┏━━

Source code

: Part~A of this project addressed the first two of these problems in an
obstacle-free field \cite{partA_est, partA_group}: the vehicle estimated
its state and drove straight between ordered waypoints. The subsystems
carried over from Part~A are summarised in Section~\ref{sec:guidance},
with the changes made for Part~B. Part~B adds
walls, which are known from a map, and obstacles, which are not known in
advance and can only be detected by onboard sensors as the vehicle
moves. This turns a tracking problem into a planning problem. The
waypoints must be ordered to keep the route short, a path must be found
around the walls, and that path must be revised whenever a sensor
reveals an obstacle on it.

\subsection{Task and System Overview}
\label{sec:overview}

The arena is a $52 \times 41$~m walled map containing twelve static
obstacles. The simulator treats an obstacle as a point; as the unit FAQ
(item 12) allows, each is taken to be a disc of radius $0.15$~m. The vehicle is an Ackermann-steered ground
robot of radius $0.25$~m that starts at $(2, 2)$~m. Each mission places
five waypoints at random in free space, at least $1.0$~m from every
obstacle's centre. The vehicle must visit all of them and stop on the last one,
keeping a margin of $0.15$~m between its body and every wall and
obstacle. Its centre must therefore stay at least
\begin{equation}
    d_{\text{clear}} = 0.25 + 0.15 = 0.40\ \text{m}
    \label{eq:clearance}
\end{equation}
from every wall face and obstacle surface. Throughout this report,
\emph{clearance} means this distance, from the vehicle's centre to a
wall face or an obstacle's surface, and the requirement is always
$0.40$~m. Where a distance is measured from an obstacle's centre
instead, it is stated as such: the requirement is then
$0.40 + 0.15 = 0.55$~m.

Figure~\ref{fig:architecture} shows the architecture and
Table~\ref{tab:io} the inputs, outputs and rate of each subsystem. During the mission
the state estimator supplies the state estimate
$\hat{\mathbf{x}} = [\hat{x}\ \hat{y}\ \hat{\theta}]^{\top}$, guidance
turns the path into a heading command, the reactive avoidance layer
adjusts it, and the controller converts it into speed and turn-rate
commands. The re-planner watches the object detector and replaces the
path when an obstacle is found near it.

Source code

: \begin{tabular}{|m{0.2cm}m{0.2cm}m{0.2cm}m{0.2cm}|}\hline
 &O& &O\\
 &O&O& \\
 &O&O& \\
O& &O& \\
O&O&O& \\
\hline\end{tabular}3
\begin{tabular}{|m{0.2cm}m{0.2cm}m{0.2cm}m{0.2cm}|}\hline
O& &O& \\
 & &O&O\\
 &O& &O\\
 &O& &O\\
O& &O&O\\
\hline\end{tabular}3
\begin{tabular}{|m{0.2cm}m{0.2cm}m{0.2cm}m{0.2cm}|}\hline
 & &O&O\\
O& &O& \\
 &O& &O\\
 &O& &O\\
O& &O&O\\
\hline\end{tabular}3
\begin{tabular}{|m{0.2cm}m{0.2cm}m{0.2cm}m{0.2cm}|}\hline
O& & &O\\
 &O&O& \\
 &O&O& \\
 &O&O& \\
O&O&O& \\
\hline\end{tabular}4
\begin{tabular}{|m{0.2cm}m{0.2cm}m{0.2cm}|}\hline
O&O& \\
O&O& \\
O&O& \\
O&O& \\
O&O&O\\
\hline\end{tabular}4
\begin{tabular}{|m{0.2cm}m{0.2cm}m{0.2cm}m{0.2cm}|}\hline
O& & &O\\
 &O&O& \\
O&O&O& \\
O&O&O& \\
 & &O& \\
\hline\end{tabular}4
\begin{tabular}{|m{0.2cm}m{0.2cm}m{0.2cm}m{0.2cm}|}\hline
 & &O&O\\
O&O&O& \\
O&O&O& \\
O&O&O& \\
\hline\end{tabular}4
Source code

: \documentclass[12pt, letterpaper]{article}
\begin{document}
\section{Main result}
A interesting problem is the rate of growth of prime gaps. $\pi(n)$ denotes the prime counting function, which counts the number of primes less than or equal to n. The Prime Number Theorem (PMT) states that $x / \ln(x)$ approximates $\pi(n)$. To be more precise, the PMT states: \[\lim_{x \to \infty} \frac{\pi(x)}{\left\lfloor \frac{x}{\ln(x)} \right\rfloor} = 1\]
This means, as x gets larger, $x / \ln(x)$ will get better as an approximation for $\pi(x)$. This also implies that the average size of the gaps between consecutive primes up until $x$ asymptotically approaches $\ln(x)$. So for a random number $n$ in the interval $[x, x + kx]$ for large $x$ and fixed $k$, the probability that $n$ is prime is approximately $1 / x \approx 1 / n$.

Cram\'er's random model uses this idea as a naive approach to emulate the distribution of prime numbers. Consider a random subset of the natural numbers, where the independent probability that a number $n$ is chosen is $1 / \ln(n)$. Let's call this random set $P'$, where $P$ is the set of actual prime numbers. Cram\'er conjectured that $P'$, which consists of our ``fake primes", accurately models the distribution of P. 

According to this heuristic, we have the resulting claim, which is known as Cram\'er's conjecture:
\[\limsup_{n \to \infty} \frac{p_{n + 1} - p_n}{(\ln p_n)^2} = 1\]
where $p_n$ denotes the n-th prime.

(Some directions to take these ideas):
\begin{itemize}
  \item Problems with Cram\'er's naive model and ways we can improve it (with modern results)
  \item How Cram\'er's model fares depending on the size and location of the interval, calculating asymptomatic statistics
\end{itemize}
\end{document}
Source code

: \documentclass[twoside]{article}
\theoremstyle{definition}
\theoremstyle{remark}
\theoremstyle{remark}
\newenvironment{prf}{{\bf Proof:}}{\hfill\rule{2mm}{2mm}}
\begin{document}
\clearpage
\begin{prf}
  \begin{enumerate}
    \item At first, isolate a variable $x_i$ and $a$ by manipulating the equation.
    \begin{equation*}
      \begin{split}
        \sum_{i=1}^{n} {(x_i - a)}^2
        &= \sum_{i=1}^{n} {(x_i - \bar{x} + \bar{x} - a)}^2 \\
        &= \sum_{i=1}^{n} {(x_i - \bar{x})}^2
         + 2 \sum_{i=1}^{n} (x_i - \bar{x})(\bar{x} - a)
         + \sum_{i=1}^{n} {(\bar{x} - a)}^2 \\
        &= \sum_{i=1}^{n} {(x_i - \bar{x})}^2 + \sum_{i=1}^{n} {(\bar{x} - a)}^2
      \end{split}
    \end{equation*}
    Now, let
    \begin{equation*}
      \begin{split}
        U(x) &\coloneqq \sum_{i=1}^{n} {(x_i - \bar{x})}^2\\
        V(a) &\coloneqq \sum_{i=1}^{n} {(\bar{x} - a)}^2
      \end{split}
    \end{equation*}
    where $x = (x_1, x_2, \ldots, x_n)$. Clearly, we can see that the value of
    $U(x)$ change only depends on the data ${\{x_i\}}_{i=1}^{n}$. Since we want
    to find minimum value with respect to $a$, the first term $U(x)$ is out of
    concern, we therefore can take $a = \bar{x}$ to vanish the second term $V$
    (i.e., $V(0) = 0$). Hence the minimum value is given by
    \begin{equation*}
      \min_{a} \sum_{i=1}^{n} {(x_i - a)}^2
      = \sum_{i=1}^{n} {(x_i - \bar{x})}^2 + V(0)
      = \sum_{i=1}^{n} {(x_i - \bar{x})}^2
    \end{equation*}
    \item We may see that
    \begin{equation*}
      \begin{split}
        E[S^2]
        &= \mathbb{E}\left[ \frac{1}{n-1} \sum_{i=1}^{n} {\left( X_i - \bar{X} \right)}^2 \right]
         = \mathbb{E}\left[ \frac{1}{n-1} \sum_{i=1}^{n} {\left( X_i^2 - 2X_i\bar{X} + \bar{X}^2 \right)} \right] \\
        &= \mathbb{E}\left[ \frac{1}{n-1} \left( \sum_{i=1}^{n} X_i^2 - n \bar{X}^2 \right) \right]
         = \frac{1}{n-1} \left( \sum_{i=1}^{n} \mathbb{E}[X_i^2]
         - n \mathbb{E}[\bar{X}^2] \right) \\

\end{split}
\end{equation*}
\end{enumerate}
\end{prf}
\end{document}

┗━━

What you are asked to do:
Print the first line of the records above and each line after it, exactly, through the line with "obstacles. The simulator".

Task answer:
Source code

: Part~A of this project addressed the first two of these problems in an
obstacle-free field \cite{partA_est, partA_group}: the vehicle estimated
its state and drove straight between ordered waypoints. The subsystems
carried over from Part~A are summarised in Section~\ref{sec:guidance},
with the changes made for Part~B. Part~B adds
walls, which are known from a map, and obstacles, which are not known in
advance and can only be detected by onboard sensors as the vehicle
moves. This turns a tracking problem into a planning problem. The
waypoints must be ordered to keep the route short, a path must be found
around the walls, and that path must be revised whenever a sensor
reveals an obstacle on it.

\subsection{Task and System Overview}
\label{sec:overview}

The arena is a $52 \times 41$~m walled map containing twelve static
obstacles. The simulator treats an obstacle as a point; as the unit FAQ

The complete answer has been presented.